It took both of us to lift Bessie into my old wagon. I hoped it could bear her weight without breaking. It was like she’d turned a corner. Suddenly, she seemed to be getting bigger by the minute. Her tentacles flopped this way and that. “This is no good,” I told Frank. “They’re going to get caught under the wheels. Then we’ll have an injured Kraken-Cow on our hands.”
“Can’t we sedate her or something?” Frank asked as he tried to peel Bessie’s tentacles off his legs. “We won’t be able to pass her off as normal if she’s grabbing at everything in sight.”
“What could we give her that would sedate her?” I asked. “Look, I’ll just feed her a bunch right now so that she goes to sleep. Then we just have to get her down to the river before she wakes up. Frank had run to the IGA before he came to my house. We had a flat of 24 cans of salmon. I hoped it would be enough.
“You’re going to pay me back for those, right?” Frank glared at me as I opened the first can and dumped the contents into Bessie’s mouth.
“Of course I will,” I said. “I’ll mow lawns and make the money in no time.” I opened and dumped 8 cans before my hand started aching. I passed the can opener to Frank and had him do a couple while I stretched my fingers. Then I got back to work.
At can 22, Bessie belched loudly. She only ate half of can 23 before she yawned, stretched out her tentacles, and closed her eyes. She whuffled and snored as she slept, her warm breath surrounded her in a cloud of fishy air. “Great,” I said. “She should nap for at least an hour.”
“You owe me for the unopened can too,” Frank grumbled. Carefully, I picked up Bessie’s tentacles and curled them on top of her back. I wrapped elastic bandages around them to keep them in place. Then I covered her with a blanket so only her face was showing.
“Just keep sleeping,” I whispered in her ear. “We’ll be down to the river in no time.”
The wagon groaned as we pulled it out my back door, down the wheelchair ramp next to the deck (Mom had bought the house from an old couple who’d added the ramp), and out onto the sidewalk. As I tried to turn, the axles squealed. I winced. “Please let it hold together until we get to the river,” I prayed. Frank was walking too fast. “Slow down,” I hissed. “It will be easier if we stay together.”
He fell into step next to me as we rounded the corner and passed the salon.
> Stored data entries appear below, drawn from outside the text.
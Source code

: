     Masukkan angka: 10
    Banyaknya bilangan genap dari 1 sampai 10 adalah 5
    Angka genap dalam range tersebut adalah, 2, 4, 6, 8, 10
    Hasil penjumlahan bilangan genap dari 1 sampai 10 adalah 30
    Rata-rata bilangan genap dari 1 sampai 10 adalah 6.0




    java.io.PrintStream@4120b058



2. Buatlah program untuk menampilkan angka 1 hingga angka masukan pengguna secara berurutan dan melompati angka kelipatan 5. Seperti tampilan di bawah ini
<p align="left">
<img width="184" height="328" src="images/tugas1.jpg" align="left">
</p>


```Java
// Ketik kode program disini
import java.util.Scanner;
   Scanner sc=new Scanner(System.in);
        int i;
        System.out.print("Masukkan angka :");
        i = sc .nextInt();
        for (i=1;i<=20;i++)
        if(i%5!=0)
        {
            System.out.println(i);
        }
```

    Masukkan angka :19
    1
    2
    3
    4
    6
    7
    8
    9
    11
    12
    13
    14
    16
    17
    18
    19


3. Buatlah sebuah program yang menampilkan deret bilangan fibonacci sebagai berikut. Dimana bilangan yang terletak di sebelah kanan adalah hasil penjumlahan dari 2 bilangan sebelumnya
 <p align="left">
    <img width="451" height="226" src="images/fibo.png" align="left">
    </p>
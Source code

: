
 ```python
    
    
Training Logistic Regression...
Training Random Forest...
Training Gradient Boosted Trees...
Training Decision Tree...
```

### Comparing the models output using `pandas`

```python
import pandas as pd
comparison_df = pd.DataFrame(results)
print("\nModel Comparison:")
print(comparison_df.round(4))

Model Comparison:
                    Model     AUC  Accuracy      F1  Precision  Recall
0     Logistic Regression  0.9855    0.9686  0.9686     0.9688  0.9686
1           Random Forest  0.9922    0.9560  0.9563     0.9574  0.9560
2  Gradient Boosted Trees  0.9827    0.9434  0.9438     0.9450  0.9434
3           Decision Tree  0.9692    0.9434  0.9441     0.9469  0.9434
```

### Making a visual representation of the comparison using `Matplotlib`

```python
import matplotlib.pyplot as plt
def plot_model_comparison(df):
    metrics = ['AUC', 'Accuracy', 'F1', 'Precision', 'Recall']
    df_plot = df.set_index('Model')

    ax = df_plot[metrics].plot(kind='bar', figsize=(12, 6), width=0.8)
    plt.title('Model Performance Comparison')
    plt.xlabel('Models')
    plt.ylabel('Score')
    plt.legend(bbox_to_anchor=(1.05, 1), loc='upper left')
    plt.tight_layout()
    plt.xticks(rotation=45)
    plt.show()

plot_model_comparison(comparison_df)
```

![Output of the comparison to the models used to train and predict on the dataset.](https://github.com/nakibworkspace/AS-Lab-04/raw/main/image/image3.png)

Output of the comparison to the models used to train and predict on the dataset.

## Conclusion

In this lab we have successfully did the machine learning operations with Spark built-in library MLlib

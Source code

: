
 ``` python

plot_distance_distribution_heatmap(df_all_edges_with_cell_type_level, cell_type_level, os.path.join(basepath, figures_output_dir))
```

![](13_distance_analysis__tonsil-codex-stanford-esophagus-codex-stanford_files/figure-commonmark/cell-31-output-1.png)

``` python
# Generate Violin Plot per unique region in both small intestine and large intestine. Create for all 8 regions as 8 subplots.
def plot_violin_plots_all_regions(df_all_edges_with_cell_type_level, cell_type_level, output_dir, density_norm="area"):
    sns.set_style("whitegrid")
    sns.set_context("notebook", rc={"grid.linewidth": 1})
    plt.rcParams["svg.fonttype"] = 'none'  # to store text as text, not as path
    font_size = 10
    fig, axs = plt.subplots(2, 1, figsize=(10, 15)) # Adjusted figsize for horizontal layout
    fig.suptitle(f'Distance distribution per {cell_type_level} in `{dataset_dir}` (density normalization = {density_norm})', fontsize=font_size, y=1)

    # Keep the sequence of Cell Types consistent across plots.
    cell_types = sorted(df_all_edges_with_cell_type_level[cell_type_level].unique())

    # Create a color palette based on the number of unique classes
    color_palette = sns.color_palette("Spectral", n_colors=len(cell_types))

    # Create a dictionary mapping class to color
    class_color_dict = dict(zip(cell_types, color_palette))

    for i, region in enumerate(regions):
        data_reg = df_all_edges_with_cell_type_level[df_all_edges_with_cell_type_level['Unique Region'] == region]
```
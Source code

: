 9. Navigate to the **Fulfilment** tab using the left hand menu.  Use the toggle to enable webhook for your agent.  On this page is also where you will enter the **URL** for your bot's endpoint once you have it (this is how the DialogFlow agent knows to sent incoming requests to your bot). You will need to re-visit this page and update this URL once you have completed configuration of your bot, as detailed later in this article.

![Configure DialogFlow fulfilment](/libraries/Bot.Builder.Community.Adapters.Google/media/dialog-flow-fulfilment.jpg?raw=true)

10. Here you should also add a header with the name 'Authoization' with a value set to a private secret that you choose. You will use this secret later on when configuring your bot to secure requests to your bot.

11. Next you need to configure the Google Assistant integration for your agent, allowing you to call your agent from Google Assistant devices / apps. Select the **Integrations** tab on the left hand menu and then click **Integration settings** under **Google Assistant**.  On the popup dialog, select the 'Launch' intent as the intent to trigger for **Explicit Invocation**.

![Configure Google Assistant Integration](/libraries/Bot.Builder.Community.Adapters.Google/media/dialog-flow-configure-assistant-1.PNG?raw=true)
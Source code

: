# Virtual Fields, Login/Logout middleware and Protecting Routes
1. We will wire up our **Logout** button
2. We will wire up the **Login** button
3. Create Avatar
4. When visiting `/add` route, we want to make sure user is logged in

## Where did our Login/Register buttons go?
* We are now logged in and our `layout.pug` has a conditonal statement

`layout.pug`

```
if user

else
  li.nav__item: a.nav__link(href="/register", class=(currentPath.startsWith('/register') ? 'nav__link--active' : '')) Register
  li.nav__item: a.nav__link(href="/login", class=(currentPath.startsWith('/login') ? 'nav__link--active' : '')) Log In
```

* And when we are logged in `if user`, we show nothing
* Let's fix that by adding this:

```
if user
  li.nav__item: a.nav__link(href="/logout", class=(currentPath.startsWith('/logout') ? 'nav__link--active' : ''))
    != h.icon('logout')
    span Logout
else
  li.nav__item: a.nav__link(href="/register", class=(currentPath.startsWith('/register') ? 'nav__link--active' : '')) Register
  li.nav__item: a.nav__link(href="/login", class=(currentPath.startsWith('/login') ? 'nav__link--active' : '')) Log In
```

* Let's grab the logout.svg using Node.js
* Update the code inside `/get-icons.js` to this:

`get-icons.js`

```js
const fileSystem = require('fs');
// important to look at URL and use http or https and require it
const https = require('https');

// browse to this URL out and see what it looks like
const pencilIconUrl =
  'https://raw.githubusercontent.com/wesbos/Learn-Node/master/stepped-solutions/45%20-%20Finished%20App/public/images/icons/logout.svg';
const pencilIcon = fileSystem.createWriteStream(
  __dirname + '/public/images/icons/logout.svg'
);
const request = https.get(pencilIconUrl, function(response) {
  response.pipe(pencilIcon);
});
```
I moved so that the people inside wouldn’t be able to see Bessie. The family who owned the place had a kid in my class. Kara hung out at the salon all summer long. If she saw me pulling a cow through the streets of Tell City in a wagon, she’d come out and ask us all sorts of unpleasant questions.
I smiled and waved at the people inside. That way, they wouldn’t suspect anything. Frank and I were just two totally normal guys, out for a stroll with our wagon.
The blanket started slipping as we passed the mayor’s office. Frank held it in place while I walked in front of the wagon to keep it from speeding up as it went down the hill. Bessie’s sleeping face smushed against my back. I could feel her drool soaking through my shirt. I was going to stink by the time we got to the river. I’d have to come up with a way to explain the salmon-laundry to my mom.
The streets were pretty empty. It was lunchtime on a hot day. People weren’t out shopping or walking. Some of the stores were closed until 1. It looked like we might be able to make it to the river without any problems. We probably could have made it, if we had cut across the railroad tracks early and walked along the flood wall. Unfortunately, I was on auto-pilot, and we happened to walk by the newspaper office.